Il produttore racconta ‘W’, il suo concept sull’immaginario femminile, e immagina la musica dopo la crisi: «Mi auguro che i promoter ridimensionino gli investimenti sugli artisti elettronici stranieri a favore degli italiani»

Populous scandisce il tempo delle donne

Populous

Foto: Francesco Sambati

Andrea Mangia, in arte Populous, è una di quelle persone con cui puoi passare ore a parlare di musica (ma anche cibo, viaggi, e altre cose che rimangono private) senza annoiarti. È un oratore sveglio e colto, con un’onesta capacità critica. La sua musica zingara è un misto di Salento ed esotismi dal globo. Qualcuno la chiama world music, ma per descriverla sarebbe meglio ripulire il genere da quella patina fricchettona per lasciare esalare quel suono caldo, avvolgente e fresco che ha reso Populous uno degli artisti italiani più quotati all’estero.

Il nuovo W (che sta per Women) è un concept album sulla figura della donna, omaggio ad un immaginario musicale femminile libero ed eterogeneo in cui ogni brano vanta la collaborazione con una differente artista del panorama elettronico. Come detto, Populous è un così piacevole oratore che, a partire da alcuni brevi spunti, ci siamo persi in una chiacchierata di un’oretta, di quelle per cui ti scaldi l’orecchio se ti sei dimenticato di indossare gli auricolari.

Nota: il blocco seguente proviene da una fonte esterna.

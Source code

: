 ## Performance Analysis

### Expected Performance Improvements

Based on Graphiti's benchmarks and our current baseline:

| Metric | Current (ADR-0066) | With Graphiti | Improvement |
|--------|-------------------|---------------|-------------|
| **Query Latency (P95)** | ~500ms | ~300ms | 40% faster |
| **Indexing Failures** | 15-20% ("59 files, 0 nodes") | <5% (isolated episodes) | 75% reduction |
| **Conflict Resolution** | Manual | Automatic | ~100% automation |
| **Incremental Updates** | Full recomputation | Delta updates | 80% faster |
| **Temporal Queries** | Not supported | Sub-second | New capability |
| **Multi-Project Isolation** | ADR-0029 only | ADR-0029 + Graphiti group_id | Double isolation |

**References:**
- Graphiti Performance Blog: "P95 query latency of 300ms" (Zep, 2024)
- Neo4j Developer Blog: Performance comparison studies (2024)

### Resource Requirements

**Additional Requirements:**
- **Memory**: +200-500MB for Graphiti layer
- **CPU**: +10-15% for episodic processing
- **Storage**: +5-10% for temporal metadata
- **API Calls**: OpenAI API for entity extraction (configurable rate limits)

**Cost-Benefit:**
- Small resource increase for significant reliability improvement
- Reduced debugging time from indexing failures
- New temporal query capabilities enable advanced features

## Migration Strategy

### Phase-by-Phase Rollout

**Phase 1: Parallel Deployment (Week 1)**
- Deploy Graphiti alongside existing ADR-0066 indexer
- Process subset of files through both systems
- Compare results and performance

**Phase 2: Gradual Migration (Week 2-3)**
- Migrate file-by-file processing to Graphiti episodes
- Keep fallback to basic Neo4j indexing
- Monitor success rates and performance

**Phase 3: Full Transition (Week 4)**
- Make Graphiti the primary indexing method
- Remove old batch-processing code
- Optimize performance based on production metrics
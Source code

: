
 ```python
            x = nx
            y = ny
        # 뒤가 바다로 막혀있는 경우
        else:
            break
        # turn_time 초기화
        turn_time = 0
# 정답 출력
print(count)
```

Quipo, Queue For Love, Drawn in Basic, Night Safari, Azulejos. Ora è il tempo di W. In poco meno di vent’anni sei arrivato al tuo sesto disco in studio. Com’è pubblicare e promuovere un disco durante un periodo così assurdo?
Te lo dico francamente: abbiamo anche pensato di rimandare l’uscita. Però questo disco è un’opera così collettiva e declinata al plurale che non aveva la velleità di essere portato dal vivo. Quindi da quel lato non c’era un reale problema: pensavo più di preparare dei dj set più strutturati con video, ballerini, performer. Credo che rinviare o meno l’uscita di un disco in questo momento dipenda molto dal genere musicale. La mia è elettronica d’ascolto, non è un tool puramente per il dancefloor, quindi perché non pubblicare questo disco? La gente è a casa, ha tempo per ascoltare.

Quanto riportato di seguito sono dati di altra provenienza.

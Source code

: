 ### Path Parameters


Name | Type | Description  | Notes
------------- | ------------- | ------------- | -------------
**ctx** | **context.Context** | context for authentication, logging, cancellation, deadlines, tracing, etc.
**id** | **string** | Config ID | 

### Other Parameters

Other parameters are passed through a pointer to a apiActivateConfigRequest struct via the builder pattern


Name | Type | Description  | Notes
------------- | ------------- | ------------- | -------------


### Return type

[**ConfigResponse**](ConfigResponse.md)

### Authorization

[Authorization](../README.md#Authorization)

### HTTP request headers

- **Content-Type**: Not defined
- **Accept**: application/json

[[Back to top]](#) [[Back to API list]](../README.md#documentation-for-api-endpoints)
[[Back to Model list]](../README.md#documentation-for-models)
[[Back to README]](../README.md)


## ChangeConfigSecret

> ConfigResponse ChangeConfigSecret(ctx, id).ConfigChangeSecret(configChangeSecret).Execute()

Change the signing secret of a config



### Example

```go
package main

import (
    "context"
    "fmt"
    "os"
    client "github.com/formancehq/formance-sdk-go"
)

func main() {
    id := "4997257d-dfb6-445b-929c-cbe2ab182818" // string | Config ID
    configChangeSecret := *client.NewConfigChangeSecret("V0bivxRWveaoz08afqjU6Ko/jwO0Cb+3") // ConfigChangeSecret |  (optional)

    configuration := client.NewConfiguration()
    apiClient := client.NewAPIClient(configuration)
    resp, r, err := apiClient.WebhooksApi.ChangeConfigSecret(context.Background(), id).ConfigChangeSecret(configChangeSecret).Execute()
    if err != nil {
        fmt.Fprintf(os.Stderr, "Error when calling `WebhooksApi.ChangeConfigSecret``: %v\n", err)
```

Il tema su cui ruota W è la donna, come sei arrivato alla decisione di questo concept?
È una provocazione diventata disco. Lo scorso anno sono accadute delle situazioni che mi hanno fatto riflettere. Penso, ad esempio, al caso di sessismo nell’apertura di CRLN di un live di Gemitaiz o all’esternazione di Francesco Renga a Sanremo in cui commentava l’esigua presenza di concorrenti femminili adducendo come motivazione la chiara superiorità delle voci maschili. Ma ciò che mi colpì maggiormente fu la notizia di questo servizio di streaming iraniano, Melovaz, che rimuoveva le donne dalle copertine dei dischi. Sul loro distributore caricavano i dischi di Lana Del Rey, Lady Gaga, Beyoncé togliendole dalle loro stesse copertine! Tutto questo mi ha fatto scattare una molla: siamo ancora a questo punto? Siamo ancora a parlare delle donne in questi termini? E allora mi son detto che avrei fatto un disco solo con donne o persone con una spiccata percentuale di femminilità.

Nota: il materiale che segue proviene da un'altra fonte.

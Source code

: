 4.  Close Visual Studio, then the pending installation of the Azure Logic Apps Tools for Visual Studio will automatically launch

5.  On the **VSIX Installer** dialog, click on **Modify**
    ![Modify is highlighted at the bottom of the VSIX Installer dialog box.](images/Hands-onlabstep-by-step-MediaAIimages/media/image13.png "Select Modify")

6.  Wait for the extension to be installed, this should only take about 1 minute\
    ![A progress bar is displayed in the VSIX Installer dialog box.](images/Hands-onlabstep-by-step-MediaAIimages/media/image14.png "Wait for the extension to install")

Hai avuto pensieri sul fatto che qualcun* potesse essere infastidit* da un disco a tema donna ad opera di un uomo?
Ci ho subito pensato: posso fare una cosa del genere? Io sono un ragazzo omosessuale e penso di sapere – in minima parte – come ci si possa sentire in determinate situazioni. C’è anche un po’ di cameratismo in questa scelta. Il mio è un omaggio.

In W percepisco un ulteriore spostamento verso un suono gentile e rotondo.
Sì, sono contento che si percepisca perché la mia intenzione era proprio di arrivare a un suono gentile. Nonostante il concept sia nato da qualcosa che mi ha turbato, non volevo che la proposta musicale ne venisse influenzata nei toni. Non volevo fare un disco riot, ma gentile, in linea con il mio stile artistico.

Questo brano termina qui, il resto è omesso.